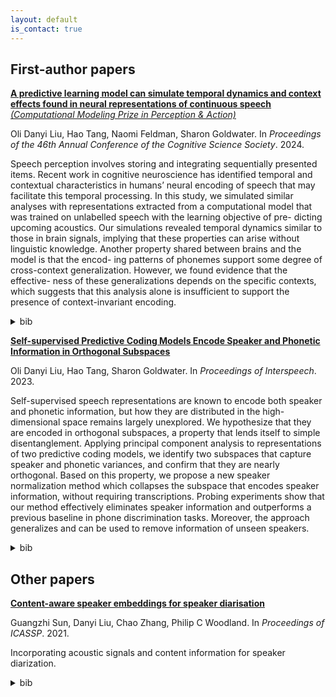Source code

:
 ```yaml
---
layout: default
is_contact: true
---
```


## First-author papers

[**A predictive learning model can simulate temporal dynamics and context effects found in neural representations of continuous speech**](https://arxiv.org/pdf/2405.08237)  [*(Computational Modeling Prize in Perception & Action)*](https://cognitivesciencesociety.org/conference-awards/)

Oli Danyi Liu, Hao Tang, Naomi Feldman, Sharon Goldwater. In <em>Proceedings of the 46th Annual Conference of the Cognitive Science Society</em>. 2024.

Speech perception involves storing and integrating sequentially presented items. Recent work in cognitive neuroscience has identified temporal and contextual characteristics in humans’ neural encoding of speech that may facilitate this temporal processing. In this study, we simulated similar analyses with representations extracted from a computational model that was trained on unlabelled speech with the learning objective of pre- dicting upcoming acoustics. Our simulations revealed temporal dynamics similar to those in brain signals, implying that these properties can arise without linguistic knowledge. Another property shared between brains and the model is that the encod- ing patterns of phonemes support some degree of cross-context generalization. However, we found evidence that the effective- ness of these generalizations depends on the specific contexts, which suggests that this analysis alone is insufficient to support the presence of context-invariant encoding.

<details>
  <summary>bib</summary>
     <pre>@inproceedings{liu.tang.ea:predictive,
  title = {A predictive learning model can simulate temporal dynamics and context effects found in neural representations of continuous speech},
  author = {Liu, Oli Danyi and Tang, Hao and Feldman, Naomi H. and Goldwater, Sharon},
  booktitle = {Proceedings of the 46th Annual Conference of the Cognitive Science Society},
  year = {2024}
}</pre>
</details>

[**Self-supervised Predictive Coding Models Encode Speaker and Phonetic Information in Orthogonal Subspaces**](https://arxiv.org/pdf/2305.12464.pdf) 

Oli Danyi Liu, Hao Tang, Sharon Goldwater. In <em>Proceedings of Interspeech</em>. 2023.

Self-supervised speech representations are known to encode both speaker and phonetic information, but how they are distributed in the high-dimensional space remains largely unexplored. We hypothesize that they are encoded in orthogonal subspaces, a property that lends itself to simple disentanglement. Applying principal component analysis to representations of two predictive coding models, we identify two subspaces that capture speaker and phonetic variances, and confirm that they are nearly orthogonal. Based on this property, we propose a new speaker normalization method which collapses the subspace that encodes speaker information, without requiring transcriptions. Probing experiments show that our method effectively eliminates speaker information and outperforms a previous baseline in phone discrimination tasks. Moreover, the approach generalizes and can be used to remove information of unseen speakers.

<details>
  <summary>bib</summary>
     <pre>@inproceedings{liu.tang.ea:self-supervised,   
  author={Oli Danyi Liu and Hao Tang and Sharon Goldwater},     
  title={Self-supervised Predictive Coding Models Encode Speaker and Phonetic Information in Orthogonal Subspaces},   
  year=2023,   
  booktitle={Proc. INTERSPEECH 2023},   
  pages={2968--2972},   
  doi={10.21437/Interspeech.2023-871}   
  }</pre>
</details>

## Other papers

[**Content-aware speaker embeddings for speaker diarisation**](https://arxiv.org/pdf/2102.06467.pdf)

Guangzhi Sun, Danyi Liu, Chao Zhang, Philip C Woodland. In <em>Proceedings of ICASSP</em>. 2021.

Incorporating acoustic signals and content information for speaker diarization.

<details>
  <summary>bib</summary>
     <pre>@inproceedings{sun.liu.ea:context,  
  author={Sun, G. and Liu, D. and Zhang, C. and Woodland, P. C.},  
  booktitle={ICASSP 2021 - 2021 IEEE International Conference on Acoustics, Speech and Signal Processing (ICASSP)},   
  title={Content-Aware Speaker Embeddings for Speaker Diarisation},   
  year={2021},  
  volume={},  
  number={},  
  pages={7168-7172},  
  doi={10.1109/ICASSP39728.2021.9414390}   
  }</pre>
</details>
----------------
*Work order*
Across the entries, state how many lines contain "Zhang", giving the number only.

*Task result*
2